On multivariable analysis (Table 2), age greater than 70 years (HR > 1.59), early LPI (HR = 2.49), and early IOP-lowering drops (HR = 1.64) were associated with significantly higher hazard (p < 0.02) of diagnostic conversion. Cataract surgery at any time (HR < 0.46), late IOP-lowering drops (HR = 0.43), and location in the Pacific region (HR = 0.67) appeared significantly protective (p < 0.048) against detected conversion.

The multivariable model developed in sensitivity analysis A (patients lost to follow up censored at 6 years) included the same variables as the primary analysis with the addition of insurance product. The model produced similar results to the primary analysis with the exception of late LPI (HR = 3.21, p = 0.001) and “Other” insurance product (HR = 1.61; p = 0.001) being associated with increased hazard of detected conversion (Supplementary Table 4).

Discussion

In this paper, we assessed 6-year rates and patterns of diagnostic conversion from ANA to PACG based on ICD code analysis of healthcare claims data from the United States. The overall conversion rate was relatively low at 4.13%/year. Our analyses also demonstrated an association between the need for early treatment with IOP-lowering drops or LPI and diagnostic conversion. Cataract surgery performed any time after ANA diagnosis appeared strongly protective against diagnostic conversion. These findings provide insights into the real-world clinical course of patients in the United States with newly diagnosed ANA and help contextualize broad disease definitions and practice patterns related to patients at risk for PACG.

Our findings indicated the conversion rate from ANA to PACG over a 6-year period was stable and relatively low at around 3.54%/year after the first 6 months of ANA diagnosis. This rate is higher than the estimated 0.34%/year and 1.25%/year rates of progression from PACS to PACG based on 5-year studies from Singapore and India, respectively, but lower than the estimated 5.70%/year rate of progression from PAC to PACG based on a 5-year study from India.9,10,12 While it is tempting to speculate on the proportion of PACS and PAC in our study cohort, it is important to acknowledge that broad definitions of ANA utilized in clinical settings by clinicians lack granularity compared to strict definitions of PACD utilized in study settings by scientific researchers; therefore, direct comparisons must be made cautiously. While PACS is more common than PAC in population-based epidemiological studies, a bias toward PAC in our study cohort is reasonable as healthcare claims data is inherently skewed towards individuals with more severe disease who tend to utilize healthcare services and follow up after initial diagnosis. There was also a high rate of loss to follow up in our study population, which may have further biased our sample toward conversion. This possibility led us to conduct sensitivity analysis A, which produced a more conservative conversion rate of 1.23%/year, and served to mitigate this effect.
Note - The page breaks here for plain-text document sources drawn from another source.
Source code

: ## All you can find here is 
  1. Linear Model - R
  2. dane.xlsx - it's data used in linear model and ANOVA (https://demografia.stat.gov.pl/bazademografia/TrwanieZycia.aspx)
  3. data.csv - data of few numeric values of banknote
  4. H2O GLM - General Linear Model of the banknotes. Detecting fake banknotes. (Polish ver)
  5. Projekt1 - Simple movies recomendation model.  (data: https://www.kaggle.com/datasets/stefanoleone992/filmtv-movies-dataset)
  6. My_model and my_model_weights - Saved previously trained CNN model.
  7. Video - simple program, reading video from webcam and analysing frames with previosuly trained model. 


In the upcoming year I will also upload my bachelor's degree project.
Based on the primary analysis, only one out of every 24 patients diagnosed with ANA is expected to be diagnosed with PACG, which suggests that most patients with ANA are at low risk of PACG. Therefore, long-term monitoring of most ANA patients appears to be of low clinical yield, highlighting the need for clearer practice guidelines on the management of low-severity ANA without PAS or elevated IOP.13

While our results indicate that early LPI and early IOP-lowering eyedrops are positively associated with diagnostic conversion, we emphasize that this association does not indicate a causative relationship. Rather, we speculate that patients receiving early IOP-lowering drops LPI have higher disease severity at diagnosis, including cases with peripheral anterior synechiae (PAS) or elevated IOP, that would fit the definition of PAC if gonioscopy and IOP data were available. This theory is also supported by our finding that need for early treatment with IOP-lowering drops or LPI was positively associated with detected progression whereas late treatment was not. This differential effect of treatment timing suggests that early treated ANA cases reflect higher disease severity compared to cases where treatment was deemed safe to delay or defer.14,15 One limitation of healthcare claims data is that clinical factors motivating treatment cannot be directly assessed through broad categorical ICD diagnoses; therefore, these hypotheses cannot be tested using data analyzed in this study.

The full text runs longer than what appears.